Thirty thousand feet, at night, in mid-winter, over Germany, in the middle of a formation of two hundred other bombers – what more could a chap ask for?
It was cold - bloody cold. The clouds below were bathed in iridescent light from a full moon - a bomber’s moon. The gaps around the clear-view panels and guns sucked the freezing air directly into the turret, my office, turning it into a refrigerator. The fur collar of my Irvine jacket was encrusted with tiny diamonds of frost. My mask, through which I sucked pure oxygen, was frozen to my face. Without it I would suffocate; without my heated flying suit I would quickly take on the form of a side of beef.
Suddenly a spine shattering explosion right behind me threw forward onto the gun controls.
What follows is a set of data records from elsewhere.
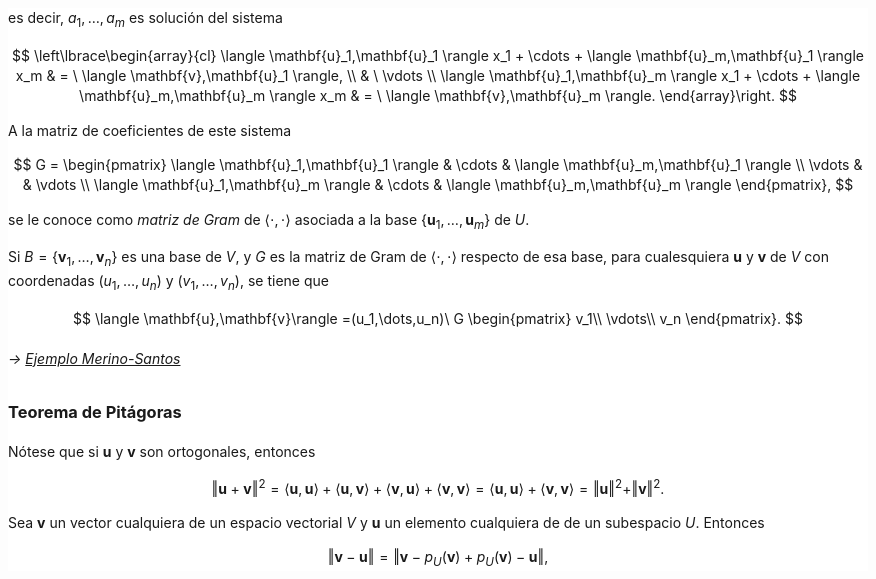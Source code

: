  es decir, $a_1,\dots,a_m$ es solución del sistema

 $$
\left\lbrace\begin{array}{cl}
    \langle \mathbf{u}_1,\mathbf{u}_1 \rangle x_1 + \cdots + \langle \mathbf{u}_m,\mathbf{u}_1 \rangle x_m & = \ \langle \mathbf{v},\mathbf{u}_1 \rangle, \\
    & \ \vdots \\
    \langle \mathbf{u}_1,\mathbf{u}_m \rangle x_1 + \cdots + \langle \mathbf{u}_m,\mathbf{u}_m \rangle x_m & = \ \langle \mathbf{v},\mathbf{u}_m \rangle.
 \end{array}\right.
 $$

A la matriz de coeficientes de este sistema 

$$
G = \begin{pmatrix} 
\langle \mathbf{u}_1,\mathbf{u}_1 \rangle & \cdots & \langle \mathbf{u}_m,\mathbf{u}_1 \rangle \\ 
\vdots & & \vdots \\ 
\langle \mathbf{u}_1,\mathbf{u}_m \rangle & \cdots & \langle \mathbf{u}_m,\mathbf{u}_m \rangle 
\end{pmatrix},
$$

se le conoce como *matriz de Gram* de $\langle \cdot,\cdot\rangle$ asociada a la base $\lbrace\mathbf{u}_1,\ldots,\mathbf{u}_m\rbrace$ de $U$.

Si $B=\lbrace\mathbf{v}_1,\dots,\mathbf{v}_n\rbrace$ es una base de $V$, y $G$ es la matriz de Gram de $\langle \cdot,\cdot\rangle$ respecto de esa base, para cualesquiera $\mathbf{u}$ y $\mathbf{v}$ de $V$ con coordenadas $(u_1,\dots,u_n)$ y $(v_1,\dots,v_n)$, se tiene que 

$$
\langle \mathbf{u},\mathbf{v}\rangle =(u_1,\dots,u_n)\ G 
\begin{pmatrix} 
v_1\\ 
\vdots\\ 
v_n
\end{pmatrix}.
$$

###### $\to$ [Ejemplo Merino-Santos](https://www.ugr.es/~lmerino/3-1.html) 

### Teorema de Pitágoras

Nótese que si $\mathbf{u}$ y $\mathbf{v}$ son ortogonales, entonces 

$$
\Vert \mathbf{u}+\mathbf{v}\Vert^2=\langle \mathbf{u},\mathbf{u}\rangle+\langle \mathbf{u},\mathbf{v}\rangle +\langle\mathbf{v},\mathbf{u}\rangle+\langle\mathbf{v},\mathbf{v}\rangle=\langle\mathbf{u},\mathbf{u}\rangle+\langle\mathbf{v},\mathbf{v}\rangle=\Vert \mathbf{u}\Vert^2+ \Vert \mathbf{v}\Vert^2.
$$

Sea $\mathbf{v}$ un vector cualquiera de un espacio vectorial $V$ y $\mathbf{u}$ un elemento cualquiera de de un subespacio $U$. Entonces 

$$
\Vert \mathbf{v}-\mathbf{u} \Vert = \Vert \mathbf{v}-p_U(\mathbf{v})+p_U(\mathbf{v})-\mathbf{u} \Vert, 
$$
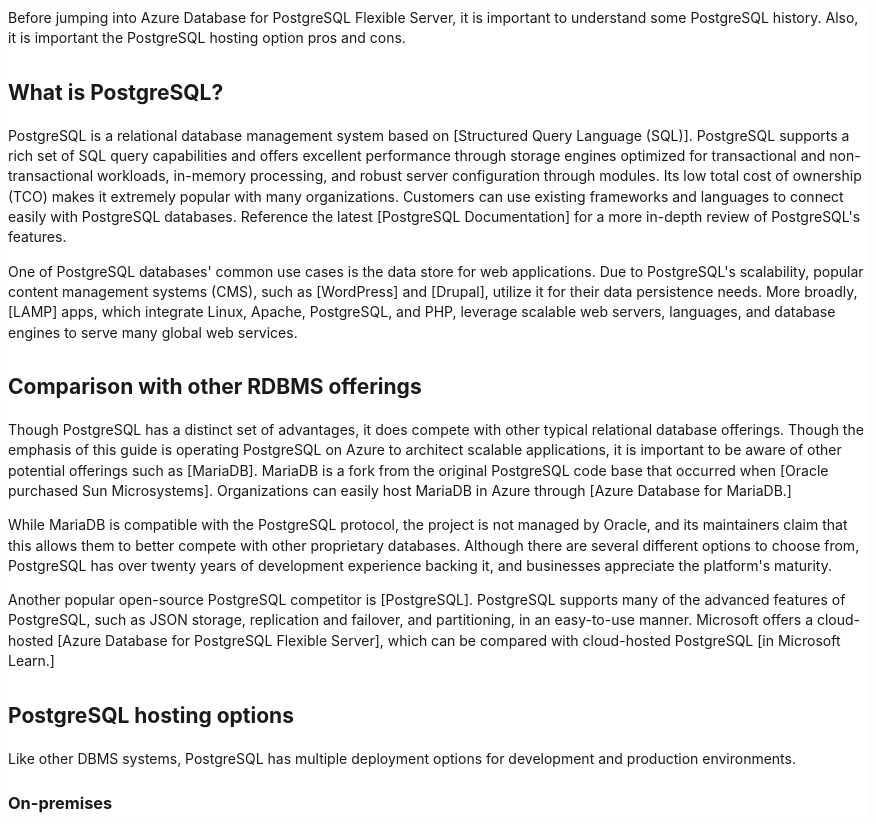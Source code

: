 Before jumping into Azure Database for PostgreSQL Flexible Server, it is important to
understand some PostgreSQL history. Also, it is important the PostgreSQL hosting
option pros and cons.

## What is PostgreSQL?

PostgreSQL is a relational database management system based on [Structured
Query Language (SQL)]. PostgreSQL supports a rich set of SQL query
capabilities and offers excellent performance through storage engines
optimized for transactional and non-transactional workloads, in-memory
processing, and robust server configuration through modules. Its low
total cost of ownership (TCO) makes it extremely popular with many
organizations. Customers can use existing frameworks and languages to
connect easily with PostgreSQL databases. Reference the latest [PostgreSQL
Documentation] for a more in-depth review of PostgreSQL's features.

One of PostgreSQL databases' common use cases is the data store for web
applications. Due to PostgreSQL's scalability, popular content management
systems (CMS), such as [WordPress] and [Drupal], utilize it for their
data persistence needs. More broadly, [LAMP] apps, which integrate
Linux, Apache, PostgreSQL, and PHP, leverage scalable web servers, languages,
and database engines to serve many global web services.

## Comparison with other RDBMS offerings

Though PostgreSQL has a distinct set of advantages, it does compete with
other typical relational database offerings. Though the emphasis of this
guide is operating PostgreSQL on Azure to architect scalable applications, it
is important to be aware of other potential offerings such as [MariaDB].
MariaDB is a fork from the original PostgreSQL code base that occurred when
[Oracle purchased Sun Microsystems]. Organizations can easily host
MariaDB in Azure through [Azure Database for MariaDB.]

While MariaDB is compatible with the PostgreSQL protocol, the project is not
managed by Oracle, and its maintainers claim that this allows them to
better compete with other proprietary databases. Although there are
several different options to choose from, PostgreSQL has over twenty years of
development experience backing it, and businesses appreciate the
platform's maturity.

Another popular open-source PostgreSQL competitor is [PostgreSQL]. PostgreSQL
supports many of the advanced features of PostgreSQL, such as JSON
storage, replication and failover, and partitioning, in an easy-to-use
manner. Microsoft offers a cloud-hosted [Azure Database for PostgreSQL Flexible Server],
which can be compared with cloud-hosted PostgreSQL [in Microsoft Learn.]

## PostgreSQL hosting options

Like other DBMS systems, PostgreSQL has multiple deployment options for
development and production environments.

### On-premises
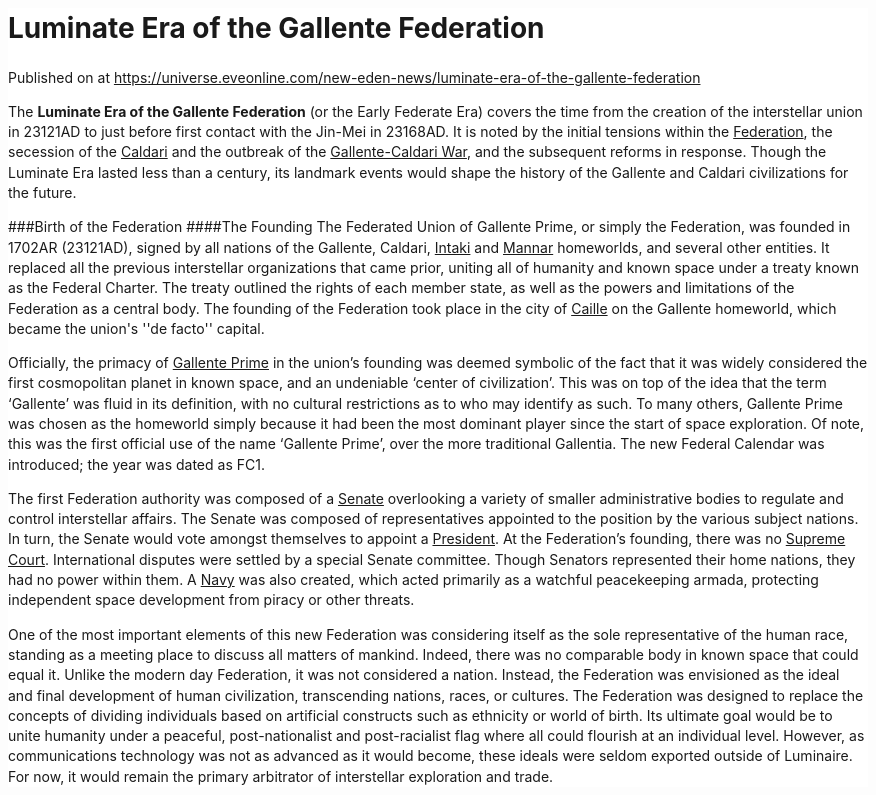 # Luminate Era of the Gallente Federation
Published on  at https://universe.eveonline.com/new-eden-news/luminate-era-of-the-gallente-federation

The **Luminate Era of the Gallente Federation** (or the Early Federate Era) covers the time from the creation of the interstellar union in 23121AD to just before first contact with the Jin-Mei in 23168AD. It is noted by the initial tensions within the [Federation](4bufc5OaK80rlo20Pez6gK), the secession of the [Caldari](7unGNsrMFwIWXMMbrM2jfy) and the outbreak of the [Gallente-Caldari War](1ehjby0lOpdwMJf9CprPtV), and the subsequent reforms in response. Though the Luminate Era lasted less than a century, its landmark events would shape the history of the Gallente and Caldari civilizations for the future.


###Birth of the Federation
####The Founding
The Federated Union of Gallente Prime, or simply the Federation, was founded in 1702AR (23121AD), signed by all nations of the Gallente, Caldari, [Intaki](5DUTZnySsYNmzbNQVPGXZn) and [Mannar](4BaMCkOwYaPpd4ZMtEfEY) homeworlds, and several other entities. It replaced all the previous interstellar organizations that came prior, uniting all of humanity and known space under a treaty known as the Federal Charter. The treaty outlined the rights of each member state, as well as the powers and limitations of the Federation as a central body. The founding of the Federation took place in the city of [Caille](73TXaac6RTgSJaqJHkTxCz) on the Gallente homeworld, which became the union's ''de facto'' capital.

Officially, the primacy of [Gallente Prime](41JbD6M3Keq024T44ULv7a) in the union’s founding was deemed symbolic of the fact that it was widely considered the first cosmopolitan planet in known space, and an undeniable ‘center of civilization’. This was on top of the idea that the term ‘Gallente’ was fluid in its definition, with no cultural restrictions as to who may identify as such. To many others, Gallente Prime was chosen as the homeworld simply because it had been the most dominant player since the start of space exploration. Of note, this was the first official use of the name ‘Gallente Prime’, over the more traditional Gallentia. The new Federal Calendar was introduced; the year was dated as FC1.

The first Federation authority was composed of a [Senate](x8brOPuT22Bcly2Sikkt5) overlooking a variety of smaller administrative bodies to regulate and control interstellar affairs. The Senate was composed of representatives appointed to the position by the various subject nations. In turn, the Senate would vote amongst themselves to appoint a [President](UW2GqozmvYnsm1kRPpp1E). At the Federation’s founding, there was no [Supreme Court](6gOOivEzFVq2cUAKDvKZEQ). International disputes were settled by a special Senate committee. Though Senators represented their home nations, they had no power within them. A [Navy](y2DAUzy3B6kc7fBww7nl1) was also created, which acted primarily as a watchful peacekeeping armada, protecting independent space development from piracy or other threats.

One of the most important elements of this new Federation was considering itself as the sole representative of the human race, standing as a meeting place to discuss all matters of mankind. Indeed, there was no comparable body in known space that could equal it. Unlike the modern day Federation, it was not considered a nation. Instead, the Federation was envisioned as the ideal and final development of human civilization, transcending nations, races, or cultures. The Federation was designed to replace the concepts of dividing individuals based on artificial constructs such as ethnicity or world of birth. Its ultimate goal would be to unite humanity under a peaceful, post-nationalist and post-racialist flag where all could flourish at an individual level. However, as communications technology was not as advanced as it would become, these ideals were seldom exported outside of Luminaire. For now, it would remain the primary arbitrator of interstellar exploration and trade.
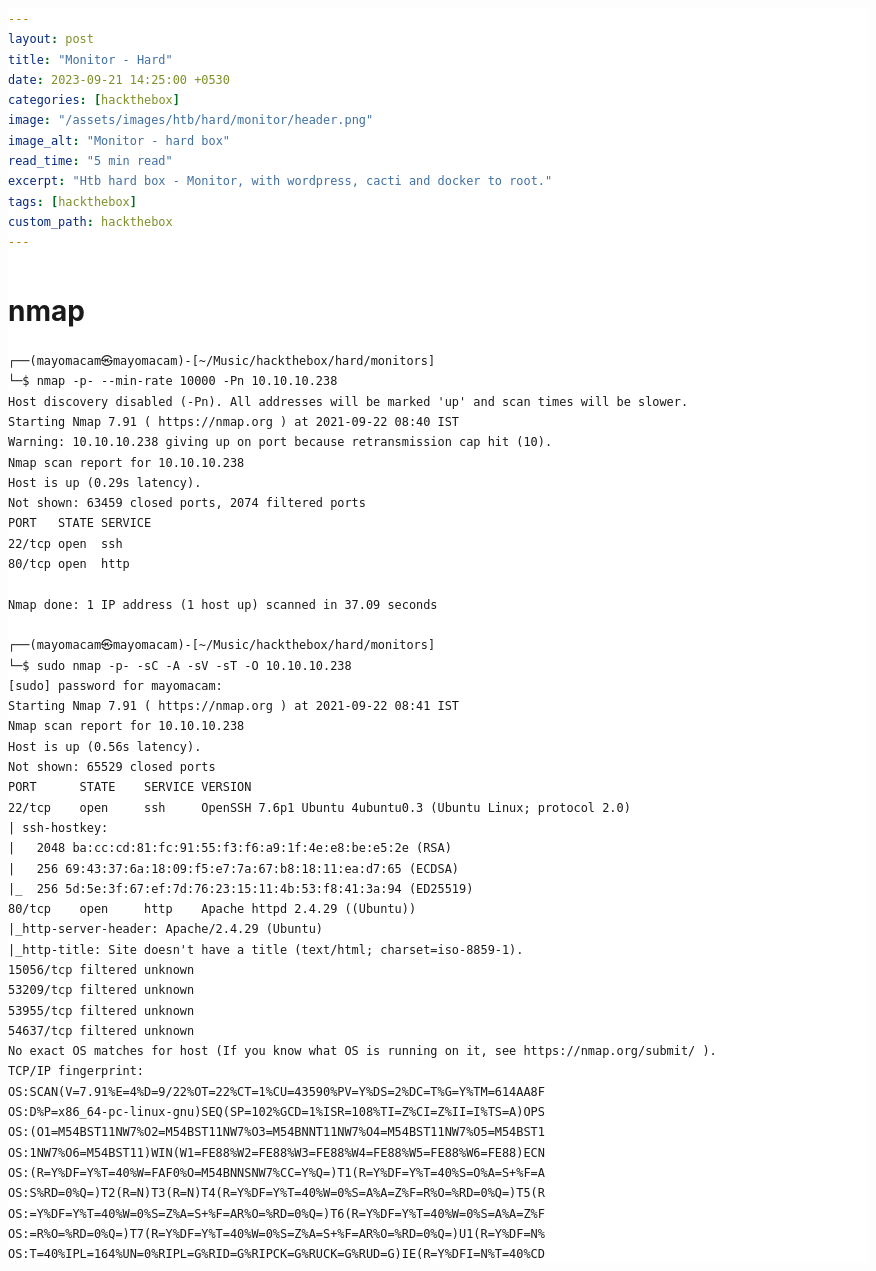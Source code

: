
 ```yaml
---
layout: post
title: "Monitor - Hard"
date: 2023-09-21 14:25:00 +0530
categories: [hackthebox]
image: "/assets/images/htb/hard/monitor/header.png"
image_alt: "Monitor - hard box"
read_time: "5 min read"
excerpt: "Htb hard box - Monitor, with wordpress, cacti and docker to root."
tags: [hackthebox]
custom_path: hackthebox
---
```


# nmap
```
┌──(mayomacam㉿mayomacam)-[~/Music/hackthebox/hard/monitors]
└─$ nmap -p- --min-rate 10000 -Pn 10.10.10.238
Host discovery disabled (-Pn). All addresses will be marked 'up' and scan times will be slower.
Starting Nmap 7.91 ( https://nmap.org ) at 2021-09-22 08:40 IST
Warning: 10.10.10.238 giving up on port because retransmission cap hit (10).
Nmap scan report for 10.10.10.238
Host is up (0.29s latency).
Not shown: 63459 closed ports, 2074 filtered ports
PORT   STATE SERVICE
22/tcp open  ssh
80/tcp open  http

Nmap done: 1 IP address (1 host up) scanned in 37.09 seconds

┌──(mayomacam㉿mayomacam)-[~/Music/hackthebox/hard/monitors]
└─$ sudo nmap -p- -sC -A -sV -sT -O 10.10.10.238        
[sudo] password for mayomacam: 
Starting Nmap 7.91 ( https://nmap.org ) at 2021-09-22 08:41 IST
Nmap scan report for 10.10.10.238
Host is up (0.56s latency).
Not shown: 65529 closed ports
PORT      STATE    SERVICE VERSION
22/tcp    open     ssh     OpenSSH 7.6p1 Ubuntu 4ubuntu0.3 (Ubuntu Linux; protocol 2.0)
| ssh-hostkey: 
|   2048 ba:cc:cd:81:fc:91:55:f3:f6:a9:1f:4e:e8:be:e5:2e (RSA)
|   256 69:43:37:6a:18:09:f5:e7:7a:67:b8:18:11:ea:d7:65 (ECDSA)
|_  256 5d:5e:3f:67:ef:7d:76:23:15:11:4b:53:f8:41:3a:94 (ED25519)
80/tcp    open     http    Apache httpd 2.4.29 ((Ubuntu))
|_http-server-header: Apache/2.4.29 (Ubuntu)
|_http-title: Site doesn't have a title (text/html; charset=iso-8859-1).
15056/tcp filtered unknown
53209/tcp filtered unknown
53955/tcp filtered unknown
54637/tcp filtered unknown
No exact OS matches for host (If you know what OS is running on it, see https://nmap.org/submit/ ).
TCP/IP fingerprint:
OS:SCAN(V=7.91%E=4%D=9/22%OT=22%CT=1%CU=43590%PV=Y%DS=2%DC=T%G=Y%TM=614AA8F
OS:D%P=x86_64-pc-linux-gnu)SEQ(SP=102%GCD=1%ISR=108%TI=Z%CI=Z%II=I%TS=A)OPS
OS:(O1=M54BST11NW7%O2=M54BST11NW7%O3=M54BNNT11NW7%O4=M54BST11NW7%O5=M54BST1
OS:1NW7%O6=M54BST11)WIN(W1=FE88%W2=FE88%W3=FE88%W4=FE88%W5=FE88%W6=FE88)ECN
OS:(R=Y%DF=Y%T=40%W=FAF0%O=M54BNNSNW7%CC=Y%Q=)T1(R=Y%DF=Y%T=40%S=O%A=S+%F=A
OS:S%RD=0%Q=)T2(R=N)T3(R=N)T4(R=Y%DF=Y%T=40%W=0%S=A%A=Z%F=R%O=%RD=0%Q=)T5(R
OS:=Y%DF=Y%T=40%W=0%S=Z%A=S+%F=AR%O=%RD=0%Q=)T6(R=Y%DF=Y%T=40%W=0%S=A%A=Z%F
OS:=R%O=%RD=0%Q=)T7(R=Y%DF=Y%T=40%W=0%S=Z%A=S+%F=AR%O=%RD=0%Q=)U1(R=Y%DF=N%
OS:T=40%IPL=164%UN=0%RIPL=G%RID=G%RIPCK=G%RUCK=G%RUD=G)IE(R=Y%DFI=N%T=40%CD
```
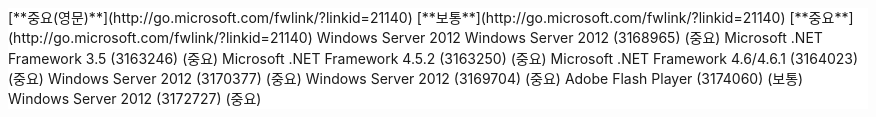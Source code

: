 </td>
<td style="border:1px solid black;">
[**중요(영문)**](http://go.microsoft.com/fwlink/?linkid=21140)

</td>
<td style="border:1px solid black;">
[**보통**](http://go.microsoft.com/fwlink/?linkid=21140)

</td>
<td style="border:1px solid black;">
[**중요**](http://go.microsoft.com/fwlink/?linkid=21140)

</td>
</tr>
<tr>
<td style="border:1px solid black;">
Windows Server 2012

</td>
<td style="border:1px solid black;">
Windows Server 2012  
(3168965)  
(중요)

</td>
<td style="border:1px solid black;">
Microsoft .NET Framework 3.5  
(3163246)  
(중요)  
Microsoft .NET Framework 4.5.2  
(3163250)  
(중요)  
Microsoft .NET Framework 4.6/4.6.1  
(3164023)  
(중요)

</td>
<td style="border:1px solid black;">
Windows Server 2012  
(3170377)  
(중요)  
Windows Server 2012  
(3169704)  
(중요)

</td>
<td style="border:1px solid black;">
Adobe Flash Player  
(3174060)  
(보통)

</td>
<td style="border:1px solid black;">
Windows Server 2012  
(3172727)  
(중요)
I blacked out. When I came round, the dawning of realisation came slowly. I was falling. The moon and clouds gyrated around me at an alarming rate. My helmet and mask had been blown away, my face was bloody and frozen and I struggled to breathe the thin frigid air. My parachute had been lost, incinerated. My predicament was becoming clearer by the second – and there was nothing I could do.
I suppose it’s time to make my peace with…well, someone up there, I thought. Thinking was all I was capable of at that point, my whole body felt as numb as something on a Billingsgate fish market slab.
I wondered how my old mum would get the news of my death. I hoped it wouldn’t be one of those grubby brown envelopes that the sad looking telegram boy brings. Maybe the squadron adjutant will drive up to town and tell her personally – Hmm, probably not for a mere sergeant. I wonder if any of the other chaps got out. Well, at least this way I’ll get the chance to…
Everything went black. Then I realised my eyes were shut. With effort I forced them open. I was surrounded by a beautiful pearlescent white light. There was no sound, no movement, no feeling, nothing but serene whiteness. So this is what it’s like to be dead. Wow!
I don’t know how long it was but then I felt movement, something was tugging at me. The white light turned to a muted green. I looked up at the pine trees which had broken my fall before I hit the massive snow drift. A German soldier helped me up. I was taken prisoner. It was the best present – ever.
21-year-old Nicholas Alkemade, a Lancaster tail gunner, was going down in flames reached for his chute, but it was a smouldering ruin from the fire. He faced a grim choice – burn to death or jump without a chute. He jumped. Amazingly, he lived, falling through pine boughs and landing in a snow drift.